== What is needed ==
The lines below from the one with "fet hi ha infinits, ja" up to and including the one with "for all $t\geq0$." are what you should set down, exactly and without pictures.

***** Excerpted data *****

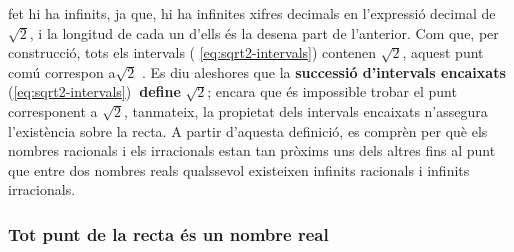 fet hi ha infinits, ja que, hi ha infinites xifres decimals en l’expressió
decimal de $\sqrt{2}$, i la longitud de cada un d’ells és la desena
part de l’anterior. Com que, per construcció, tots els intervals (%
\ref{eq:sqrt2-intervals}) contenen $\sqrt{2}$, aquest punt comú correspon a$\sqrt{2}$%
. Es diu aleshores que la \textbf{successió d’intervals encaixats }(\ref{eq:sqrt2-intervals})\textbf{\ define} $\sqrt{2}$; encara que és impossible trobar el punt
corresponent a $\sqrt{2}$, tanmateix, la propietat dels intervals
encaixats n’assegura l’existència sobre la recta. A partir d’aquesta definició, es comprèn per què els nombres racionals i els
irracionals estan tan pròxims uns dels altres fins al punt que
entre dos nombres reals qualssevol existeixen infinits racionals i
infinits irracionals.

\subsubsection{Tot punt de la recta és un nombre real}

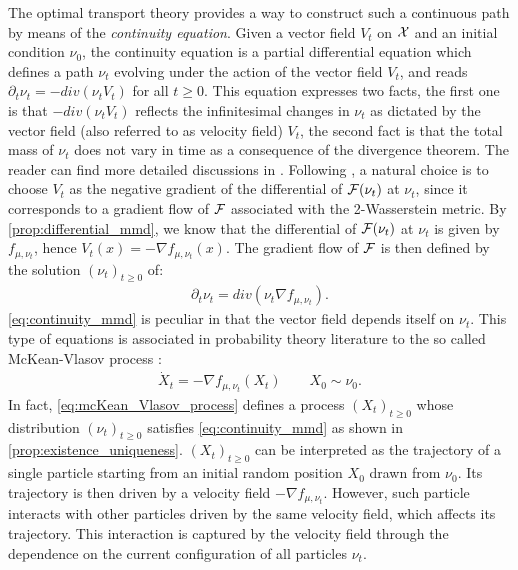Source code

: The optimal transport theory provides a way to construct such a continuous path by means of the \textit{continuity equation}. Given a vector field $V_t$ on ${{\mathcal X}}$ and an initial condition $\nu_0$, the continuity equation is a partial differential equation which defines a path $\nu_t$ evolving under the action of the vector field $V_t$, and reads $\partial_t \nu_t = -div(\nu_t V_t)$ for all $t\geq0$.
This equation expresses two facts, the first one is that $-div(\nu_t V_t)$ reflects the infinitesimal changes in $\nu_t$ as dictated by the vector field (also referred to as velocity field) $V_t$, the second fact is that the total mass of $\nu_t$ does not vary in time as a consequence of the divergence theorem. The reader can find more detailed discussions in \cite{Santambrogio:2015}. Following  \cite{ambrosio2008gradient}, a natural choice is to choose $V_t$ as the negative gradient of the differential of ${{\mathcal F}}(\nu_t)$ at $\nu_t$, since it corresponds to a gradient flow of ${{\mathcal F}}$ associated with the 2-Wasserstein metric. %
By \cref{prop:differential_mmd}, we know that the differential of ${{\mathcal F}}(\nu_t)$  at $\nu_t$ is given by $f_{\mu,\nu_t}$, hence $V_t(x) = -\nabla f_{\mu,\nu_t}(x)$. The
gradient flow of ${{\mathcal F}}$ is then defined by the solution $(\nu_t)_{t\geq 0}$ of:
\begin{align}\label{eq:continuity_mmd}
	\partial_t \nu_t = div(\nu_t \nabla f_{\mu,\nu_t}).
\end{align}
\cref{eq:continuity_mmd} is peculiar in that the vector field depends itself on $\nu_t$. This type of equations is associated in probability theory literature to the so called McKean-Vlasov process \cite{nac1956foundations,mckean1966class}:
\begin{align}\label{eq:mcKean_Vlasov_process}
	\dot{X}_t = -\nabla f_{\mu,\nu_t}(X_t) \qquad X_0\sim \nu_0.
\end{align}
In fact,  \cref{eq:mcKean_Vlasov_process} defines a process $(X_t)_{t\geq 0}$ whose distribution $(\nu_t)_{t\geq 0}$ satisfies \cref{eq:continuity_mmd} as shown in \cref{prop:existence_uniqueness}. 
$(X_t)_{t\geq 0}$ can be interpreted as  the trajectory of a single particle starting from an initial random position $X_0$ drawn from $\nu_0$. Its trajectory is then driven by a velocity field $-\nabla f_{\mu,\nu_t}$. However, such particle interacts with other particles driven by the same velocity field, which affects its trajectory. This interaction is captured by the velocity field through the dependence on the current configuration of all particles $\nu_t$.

*****
***** Excerpted data *****

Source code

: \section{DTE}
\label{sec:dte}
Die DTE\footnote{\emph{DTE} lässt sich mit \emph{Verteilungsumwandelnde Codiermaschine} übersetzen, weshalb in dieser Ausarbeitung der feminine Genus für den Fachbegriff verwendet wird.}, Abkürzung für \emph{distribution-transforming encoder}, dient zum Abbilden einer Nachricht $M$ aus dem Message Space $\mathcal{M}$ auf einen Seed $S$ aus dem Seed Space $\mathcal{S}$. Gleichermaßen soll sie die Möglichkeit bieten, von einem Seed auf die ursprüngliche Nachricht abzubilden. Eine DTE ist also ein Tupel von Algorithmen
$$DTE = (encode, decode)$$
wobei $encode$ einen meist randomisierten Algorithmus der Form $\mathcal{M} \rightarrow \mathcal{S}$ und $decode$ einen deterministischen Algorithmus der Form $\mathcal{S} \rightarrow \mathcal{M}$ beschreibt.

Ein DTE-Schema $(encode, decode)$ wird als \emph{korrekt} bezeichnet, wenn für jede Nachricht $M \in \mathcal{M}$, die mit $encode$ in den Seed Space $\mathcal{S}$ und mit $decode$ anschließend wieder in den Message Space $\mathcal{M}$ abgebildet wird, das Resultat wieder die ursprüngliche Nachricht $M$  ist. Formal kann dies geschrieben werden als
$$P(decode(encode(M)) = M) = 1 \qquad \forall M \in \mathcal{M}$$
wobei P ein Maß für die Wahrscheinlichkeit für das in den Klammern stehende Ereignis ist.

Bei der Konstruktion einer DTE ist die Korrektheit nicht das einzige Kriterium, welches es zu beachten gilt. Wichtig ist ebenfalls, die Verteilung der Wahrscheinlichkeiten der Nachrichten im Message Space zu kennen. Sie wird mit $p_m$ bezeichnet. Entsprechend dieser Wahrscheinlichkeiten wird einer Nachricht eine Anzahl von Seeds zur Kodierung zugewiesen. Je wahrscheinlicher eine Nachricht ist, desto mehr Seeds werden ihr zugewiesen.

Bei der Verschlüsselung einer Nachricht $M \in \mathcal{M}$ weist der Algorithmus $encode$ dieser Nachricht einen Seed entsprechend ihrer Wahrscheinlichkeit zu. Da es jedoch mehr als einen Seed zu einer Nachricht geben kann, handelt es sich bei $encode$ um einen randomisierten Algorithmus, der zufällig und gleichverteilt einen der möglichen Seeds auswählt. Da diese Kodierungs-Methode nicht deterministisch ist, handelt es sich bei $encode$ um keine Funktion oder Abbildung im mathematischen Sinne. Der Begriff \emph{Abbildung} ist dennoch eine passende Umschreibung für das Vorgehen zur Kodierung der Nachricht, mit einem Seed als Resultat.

*****

== Answer to the problem ==
 fet hi ha infinits, ja que, hi ha infinites xifres decimals en l’expressió
decimal de $\sqrt{2}$, i la longitud de cada un d’ells és la desena
part de l’anterior. Com que, per construcció, tots els intervals (%
\ref{eq:sqrt2-intervals}) contenen $\sqrt{2}$, aquest punt comú correspon a$\sqrt{2}$%
. Es diu aleshores que la \textbf{successió d’intervals encaixats }(\ref{eq:sqrt2-intervals})\textbf{\ define} $\sqrt{2}$; encara que és impossible trobar el punt
corresponent a $\sqrt{2}$, tanmateix, la propietat dels intervals
encaixats n’assegura l’existència sobre la recta. A partir d’aquesta definició, es comprèn per què els nombres racionals i els
irracionals estan tan pròxims uns dels altres fins al punt que
entre dos nombres reals qualssevol existeixen infinits racionals i
infinits irracionals.

\subsubsection{Tot punt de la recta és un nombre real}

Source code

: The optimal transport theory provides a way to construct such a continuous path by means of the \textit{continuity equation}. Given a vector field $V_t$ on ${{\mathcal X}}$ and an initial condition $\nu_0$, the continuity equation is a partial differential equation which defines a path $\nu_t$ evolving under the action of the vector field $V_t$, and reads $\partial_t \nu_t = -div(\nu_t V_t)$ for all $t\geq0$.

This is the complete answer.